他張嘴換了兩聲,想讓保鏢將人趕出去,可奈何聲音太小,根本沒傳出病房。
蘇挽擰笑了笑,“老爺子別白費力氣了,現在外面根本就沒人,剛剛廣告牌掉了下來,把樓下玻璃砸碎了,他們都去查看情況了。”
她看向陸老爺子,“您不是最看重陸家的子孫嗎?知道葉霜親手把孩子打了是什么感覺?”
“哦,對了,忘了告訴你,那個孩子,其實是我的,是我和知箋的孩子。”
“你當年百般阻撓我和陸知箋在一起又怎么樣,他一樣想和我有個孩子。”
“而且,他為了不讓這個孩子成為私生子,特意讓葉霜做了試管嬰兒呢。”
這話像一顆定時炸彈,砸在陸老爺子心上,他瞳孔因震驚而收緊,原本微弱的呼吸驟然急促起來,喉嚨里發出嘶啞的氣流聲。

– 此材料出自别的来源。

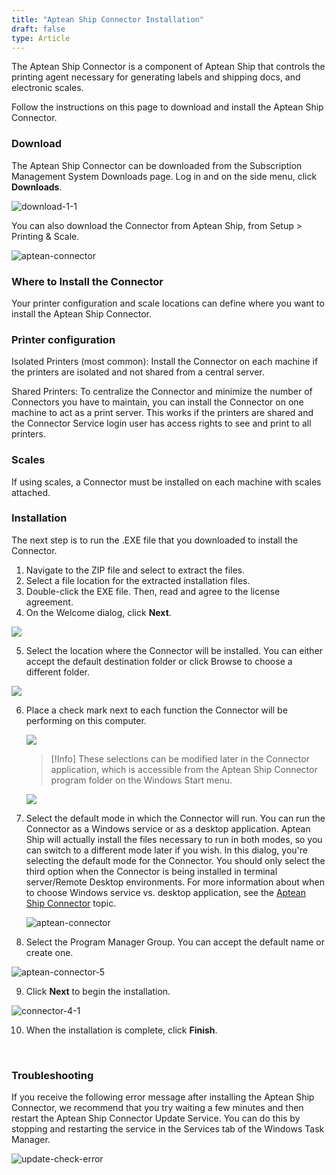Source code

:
```yaml
---
title: "Aptean Ship Connector Installation"
draft: false
type: Article
---
```


The Aptean Ship Connector is a component of Aptean Ship that controls the printing agent necessary for generating labels and shipping docs, and electronic scales.

Follow the instructions on this page to download and install the Aptean Ship Connector.

### Download

The Aptean Ship Connector can be downloaded from the Subscription Management System Downloads page. Log in and on the side menu, click **Downloads**.

![download-1-1](assets/images/cloud-download-1-1.png)

You can also download the Connector from Aptean Ship, from Setup > Printing & Scale.

![aptean-connector](assets/images/aptean-connector-67.png)

### Where to Install the Connector

Your printer configuration and scale locations can define where you want to install the Aptean Ship Connector.

### Printer configuration

Isolated Printers (most common): Install the Connector on each machine if the printers are isolated and not shared from a central server.

Shared Printers: To centralize the Connector and minimize the number of Connectors you have to maintain, you can install the Connector on one machine to act as a print server. This works if the printers are shared and the Connector Service login user has access rights to see and print to all printers.

### Scales

If using scales, a Connector must be installed on each machine with scales attached.

### Installation


The next step is to run the .EXE file that you downloaded to install the Connector.
1. Navigate to the ZIP file and select to extract the files.
2. Select a file location for the extracted installation files.
3. Double-click the EXE file. Then, read and agree to the license agreement.
4. On the Welcome dialog, click **Next**.

![](assets/images/aptean-connector-1.png)

5. Select the location where the Connector will be installed. You can either accept the default destination folder or click Browse to choose a different folder.

![](assets/images/aptean-connector-2.png)

6. Place a check mark next to each function the Connector will be performing on this computer.

    ![](assets/images/aptean-connector-3.png)

    >[!Info] These selections can be modified later in the Connector application, which is accessible from the Aptean Ship Connector program folder on the Windows Start menu.

    ![](assets/images/aptean-connector-7.png)

7. Select the default mode in which the Connector will run. You can run the Connector as a Windows service or as a desktop application. Aptean Ship will actually install the files necessary to run in both modes, so you can switch to a different mode later if you wish. In this dialog, you're selecting the default mode for the Connector.
You should only select the third option when the Connector is being installed in terminal server/Remote Desktop environments.
For more information about when to choose Windows service vs. desktop application, see the [Aptean Ship Connector](aptean-ship-connector.md) topic.

    ![aptean-connector](assets/images/aptean-connector-4.png)

8. Select the Program Manager Group. You can accept the default name or create one.

![aptean-connector-5](assets/images/aptean-connector-5.png)

9. Click **Next** to begin the installation.

![connector-4-1](assets/images/aptean-connector-4-1.png)

10. When the installation is complete, click **Finish**.

 
### Troubleshooting


If you receive the following error message after installing the Aptean Ship Connector, we recommend that you try waiting a few minutes and then restart the Aptean Ship Connector Update Service. You can do this by stopping and restarting the service in the Services tab of the Windows Task Manager.

![update-check-error](assets/images/aptean-Ship-Connector-Update-Check-Error-1.png)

他早該想到,能讓陸知箋護著的女人除了蘇挽擰,不作他想。
更讓他想不到的是,當年他給蘇挽擰拿了五百萬,又在國外給她安排好了學校,送她出國,卻依舊沒阻斷她和陸知箋之間的聯系!
他滿眼怒意,想開口質問,質問蘇挽擰為什么不遵守兩人間的約定。
可憤怒沾滿了胸腔,讓他呼吸都困難起來,只能里只能徒勞地張著嘴,發出“嚯嚯”的聲音。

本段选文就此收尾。